--- Information provided Enclosed Below ---

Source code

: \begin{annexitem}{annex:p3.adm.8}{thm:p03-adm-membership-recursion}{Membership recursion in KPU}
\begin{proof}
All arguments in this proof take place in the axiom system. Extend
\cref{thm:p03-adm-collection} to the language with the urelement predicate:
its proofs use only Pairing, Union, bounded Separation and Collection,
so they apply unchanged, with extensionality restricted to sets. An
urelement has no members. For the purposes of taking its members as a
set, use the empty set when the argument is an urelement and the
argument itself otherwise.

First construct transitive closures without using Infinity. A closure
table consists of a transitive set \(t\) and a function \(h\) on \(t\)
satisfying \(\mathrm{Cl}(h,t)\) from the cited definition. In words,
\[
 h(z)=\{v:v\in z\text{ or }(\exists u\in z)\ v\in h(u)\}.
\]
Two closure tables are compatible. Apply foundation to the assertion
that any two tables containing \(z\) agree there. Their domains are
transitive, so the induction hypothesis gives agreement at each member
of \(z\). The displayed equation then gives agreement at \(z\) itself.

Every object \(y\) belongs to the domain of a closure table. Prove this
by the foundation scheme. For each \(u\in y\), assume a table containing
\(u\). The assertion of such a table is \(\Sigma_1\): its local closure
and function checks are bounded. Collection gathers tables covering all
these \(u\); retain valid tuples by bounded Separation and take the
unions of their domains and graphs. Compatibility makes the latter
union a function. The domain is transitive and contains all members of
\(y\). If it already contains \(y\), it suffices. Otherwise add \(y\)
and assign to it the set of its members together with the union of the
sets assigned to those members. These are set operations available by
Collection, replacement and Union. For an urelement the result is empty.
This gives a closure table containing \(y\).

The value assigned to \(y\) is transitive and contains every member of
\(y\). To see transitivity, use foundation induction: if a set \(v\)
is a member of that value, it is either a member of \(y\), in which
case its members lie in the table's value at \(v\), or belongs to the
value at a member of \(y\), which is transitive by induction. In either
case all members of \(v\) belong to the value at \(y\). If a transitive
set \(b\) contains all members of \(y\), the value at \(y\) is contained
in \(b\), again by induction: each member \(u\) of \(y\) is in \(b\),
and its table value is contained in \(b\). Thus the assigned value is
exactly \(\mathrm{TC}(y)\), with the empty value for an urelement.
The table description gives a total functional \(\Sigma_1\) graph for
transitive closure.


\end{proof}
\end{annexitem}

--- End of Enclosed Information provided ---

Work item:
Please reproduce the entire listing, exactly as shown.

Task response:
Source code

: \begin{annexitem}{annex:p3.adm.8}{thm:p03-adm-membership-recursion}{Membership recursion in KPU}
\begin{proof}
All arguments in this proof take place in the axiom system. Extend
\cref{thm:p03-adm-collection} to the language with the urelement predicate:
its proofs use only Pairing, Union, bounded Separation and Collection,
so they apply unchanged, with extensionality restricted to sets. An
urelement has no members. For the purposes of taking its members as a
set, use the empty set when the argument is an urelement and the
argument itself otherwise.

First construct transitive closures without using Infinity. A closure
table consists of a transitive set \(t\) and a function \(h\) on \(t\)
satisfying \(\mathrm{Cl}(h,t)\) from the cited definition. In words,
\[
 h(z)=\{v:v\in z\text{ or }(\exists u\in z)\ v\in h(u)\}.
\]
Two closure tables are compatible. Apply foundation to the assertion
that any two tables containing \(z\) agree there. Their domains are
transitive, so the induction hypothesis gives agreement at each member
of \(z\). The displayed equation then gives agreement at \(z\) itself.

Every object \(y\) belongs to the domain of a closure table. Prove this
by the foundation scheme. For each \(u\in y\), assume a table containing
\(u\). The assertion of such a table is \(\Sigma_1\): its local closure
and function checks are bounded. Collection gathers tables covering all
these \(u\); retain valid tuples by bounded Separation and take the
unions of their domains and graphs. Compatibility makes the latter
union a function. The domain is transitive and contains all members of
\(y\). If it already contains \(y\), it suffices. Otherwise add \(y\)
and assign to it the set of its members together with the union of the
sets assigned to those members. These are set operations available by
Collection, replacement and Union. For an urelement the result is empty.
This gives a closure table containing \(y\).

The value assigned to \(y\) is transitive and contains every member of
\(y\). To see transitivity, use foundation induction: if a set \(v\)
is a member of that value, it is either a member of \(y\), in which
case its members lie in the table's value at \(v\), or belongs to the
value at a member of \(y\), which is transitive by induction. In either
case all members of \(v\) belong to the value at \(y\). If a transitive
set \(b\) contains all members of \(y\), the value at \(y\) is contained
in \(b\), again by induction: each member \(u\) of \(y\) is in \(b\),
and its table value is contained in \(b\). Thus the assigned value is
exactly \(\mathrm{TC}(y)\), with the empty value for an urelement.
The table description gives a total functional \(\Sigma_1\) graph for
transitive closure.


\end{proof}
\end{annexitem}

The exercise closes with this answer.